(Data items)
§

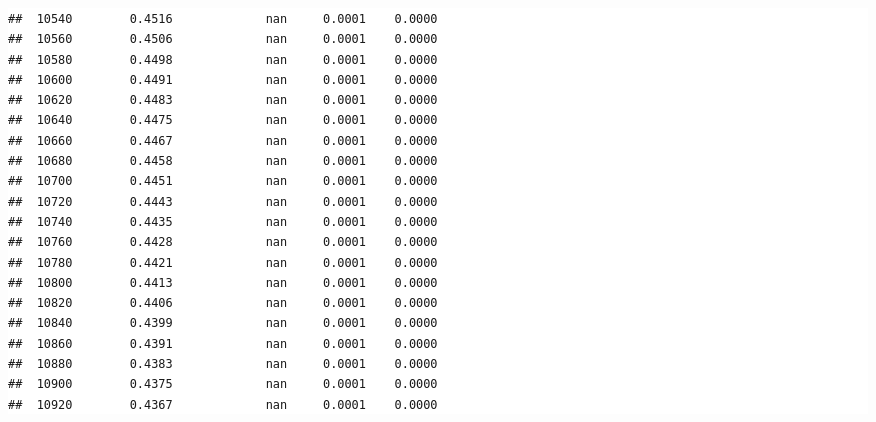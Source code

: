     ##  10540        0.4516             nan     0.0001    0.0000
    ##  10560        0.4506             nan     0.0001    0.0000
    ##  10580        0.4498             nan     0.0001    0.0000
    ##  10600        0.4491             nan     0.0001    0.0000
    ##  10620        0.4483             nan     0.0001    0.0000
    ##  10640        0.4475             nan     0.0001    0.0000
    ##  10660        0.4467             nan     0.0001    0.0000
    ##  10680        0.4458             nan     0.0001    0.0000
    ##  10700        0.4451             nan     0.0001    0.0000
    ##  10720        0.4443             nan     0.0001    0.0000
    ##  10740        0.4435             nan     0.0001    0.0000
    ##  10760        0.4428             nan     0.0001    0.0000
    ##  10780        0.4421             nan     0.0001    0.0000
    ##  10800        0.4413             nan     0.0001    0.0000
    ##  10820        0.4406             nan     0.0001    0.0000
    ##  10840        0.4399             nan     0.0001    0.0000
    ##  10860        0.4391             nan     0.0001    0.0000
    ##  10880        0.4383             nan     0.0001    0.0000
    ##  10900        0.4375             nan     0.0001    0.0000
    ##  10920        0.4367             nan     0.0001    0.0000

§

Task description: Reproduce the data above in full, exactly as it is, with the pictures left out.

Worked solution:
Source code

:     ##  10540        0.4516             nan     0.0001    0.0000
    ##  10560        0.4506             nan     0.0001    0.0000
    ##  10580        0.4498             nan     0.0001    0.0000
    ##  10600        0.4491             nan     0.0001    0.0000
    ##  10620        0.4483             nan     0.0001    0.0000
    ##  10640        0.4475             nan     0.0001    0.0000
    ##  10660        0.4467             nan     0.0001    0.0000
    ##  10680        0.4458             nan     0.0001    0.0000
    ##  10700        0.4451             nan     0.0001    0.0000
    ##  10720        0.4443             nan     0.0001    0.0000
    ##  10740        0.4435             nan     0.0001    0.0000
    ##  10760        0.4428             nan     0.0001    0.0000
    ##  10780        0.4421             nan     0.0001    0.0000
    ##  10800        0.4413             nan     0.0001    0.0000
    ##  10820        0.4406             nan     0.0001    0.0000
    ##  10840        0.4399             nan     0.0001    0.0000
    ##  10860        0.4391             nan     0.0001    0.0000
    ##  10880        0.4383             nan     0.0001    0.0000
    ##  10900        0.4375             nan     0.0001    0.0000
    ##  10920        0.4367             nan     0.0001    0.0000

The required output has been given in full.